··· Material for the task
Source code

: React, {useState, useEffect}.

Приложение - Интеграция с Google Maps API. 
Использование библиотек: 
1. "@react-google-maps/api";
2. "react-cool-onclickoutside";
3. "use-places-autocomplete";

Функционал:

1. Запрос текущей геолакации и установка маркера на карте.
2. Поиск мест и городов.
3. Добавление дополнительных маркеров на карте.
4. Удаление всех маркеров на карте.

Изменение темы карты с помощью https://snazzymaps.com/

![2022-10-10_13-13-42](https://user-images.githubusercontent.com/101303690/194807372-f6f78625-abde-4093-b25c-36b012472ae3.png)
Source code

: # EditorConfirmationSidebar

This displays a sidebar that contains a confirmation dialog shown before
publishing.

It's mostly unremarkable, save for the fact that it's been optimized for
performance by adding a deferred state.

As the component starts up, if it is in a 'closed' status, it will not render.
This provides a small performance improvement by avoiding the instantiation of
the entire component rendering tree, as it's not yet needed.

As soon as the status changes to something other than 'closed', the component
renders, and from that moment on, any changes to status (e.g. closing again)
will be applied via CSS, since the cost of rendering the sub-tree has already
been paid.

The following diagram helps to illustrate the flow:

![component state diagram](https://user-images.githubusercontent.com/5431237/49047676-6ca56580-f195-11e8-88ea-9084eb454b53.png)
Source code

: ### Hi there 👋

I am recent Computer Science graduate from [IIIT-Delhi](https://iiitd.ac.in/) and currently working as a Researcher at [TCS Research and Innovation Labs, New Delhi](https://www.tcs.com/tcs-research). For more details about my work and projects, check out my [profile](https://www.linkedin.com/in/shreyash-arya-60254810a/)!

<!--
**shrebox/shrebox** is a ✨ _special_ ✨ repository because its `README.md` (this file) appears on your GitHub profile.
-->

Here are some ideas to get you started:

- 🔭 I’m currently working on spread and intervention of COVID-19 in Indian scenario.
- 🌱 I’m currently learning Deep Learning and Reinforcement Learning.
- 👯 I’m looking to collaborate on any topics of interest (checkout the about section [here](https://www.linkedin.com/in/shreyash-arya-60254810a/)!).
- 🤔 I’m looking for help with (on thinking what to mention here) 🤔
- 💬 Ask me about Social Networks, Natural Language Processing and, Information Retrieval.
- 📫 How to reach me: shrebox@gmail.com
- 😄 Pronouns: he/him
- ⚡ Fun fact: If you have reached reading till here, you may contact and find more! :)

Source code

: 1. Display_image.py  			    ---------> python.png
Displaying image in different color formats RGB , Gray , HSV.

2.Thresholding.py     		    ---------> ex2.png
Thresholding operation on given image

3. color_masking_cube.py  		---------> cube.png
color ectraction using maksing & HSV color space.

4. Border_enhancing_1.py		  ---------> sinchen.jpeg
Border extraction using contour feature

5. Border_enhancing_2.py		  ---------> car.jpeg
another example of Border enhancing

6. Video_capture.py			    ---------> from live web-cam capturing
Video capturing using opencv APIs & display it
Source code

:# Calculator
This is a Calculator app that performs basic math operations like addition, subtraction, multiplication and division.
······
_What you should do_:
In this exercise, you retype all of the data exactly as it appears above.

_Worked solution_:
Source code

: React, {useState, useEffect}.

Приложение - Интеграция с Google Maps API. 
Использование библиотек: 
1. "@react-google-maps/api";
2. "react-cool-onclickoutside";
3. "use-places-autocomplete";

Функционал:

1. Запрос текущей геолакации и установка маркера на карте.
2. Поиск мест и городов.
3. Добавление дополнительных маркеров на карте.
4. Удаление всех маркеров на карте.

Изменение темы карты с помощью https://snazzymaps.com/

![2022-10-10_13-13-42](https://user-images.githubusercontent.com/101303690/194807372-f6f78625-abde-4093-b25c-36b012472ae3.png)
Source code

: # EditorConfirmationSidebar

This displays a sidebar that contains a confirmation dialog shown before
publishing.

It's mostly unremarkable, save for the fact that it's been optimized for
performance by adding a deferred state.

As the component starts up, if it is in a 'closed' status, it will not render.
This provides a small performance improvement by avoiding the instantiation of
the entire component rendering tree, as it's not yet needed.

As soon as the status changes to something other than 'closed', the component
renders, and from that moment on, any changes to status (e.g. closing again)
will be applied via CSS, since the cost of rendering the sub-tree has already
been paid.

The following diagram helps to illustrate the flow:

![component state diagram](https://user-images.githubusercontent.com/5431237/49047676-6ca56580-f195-11e8-88ea-9084eb454b53.png)
Source code

: ### Hi there 👋

I am recent Computer Science graduate from [IIIT-Delhi](https://iiitd.ac.in/) and currently working as a Researcher at [TCS Research and Innovation Labs, New Delhi](https://www.tcs.com/tcs-research). For more details about my work and projects, check out my [profile](https://www.linkedin.com/in/shreyash-arya-60254810a/)!

<!--
**shrebox/shrebox** is a ✨ _special_ ✨ repository because its `README.md` (this file) appears on your GitHub profile.
-->

Here are some ideas to get you started:

- 🔭 I’m currently working on spread and intervention of COVID-19 in Indian scenario.
- 🌱 I’m currently learning Deep Learning and Reinforcement Learning.
- 👯 I’m looking to collaborate on any topics of interest (checkout the about section [here](https://www.linkedin.com/in/shreyash-arya-60254810a/)!).
- 🤔 I’m looking for help with (on thinking what to mention here) 🤔
- 💬 Ask me about Social Networks, Natural Language Processing and, Information Retrieval.
- 📫 How to reach me: shrebox@gmail.com
- 😄 Pronouns: he/him
- ⚡ Fun fact: If you have reached reading till here, you may contact and find more! :)

Source code

: 1. Display_image.py  			    ---------> python.png
Displaying image in different color formats RGB , Gray , HSV.

2.Thresholding.py     		    ---------> ex2.png
Thresholding operation on given image

3. color_masking_cube.py  		---------> cube.png
color ectraction using maksing & HSV color space.

4. Border_enhancing_1.py		  ---------> sinchen.jpeg
Border extraction using contour feature

5. Border_enhancing_2.py		  ---------> car.jpeg
another example of Border enhancing

6. Video_capture.py			    ---------> from live web-cam capturing
Video capturing using opencv APIs & display it
Source code

:# Calculator
This is a Calculator app that performs basic math operations like addition, subtraction, multiplication and division.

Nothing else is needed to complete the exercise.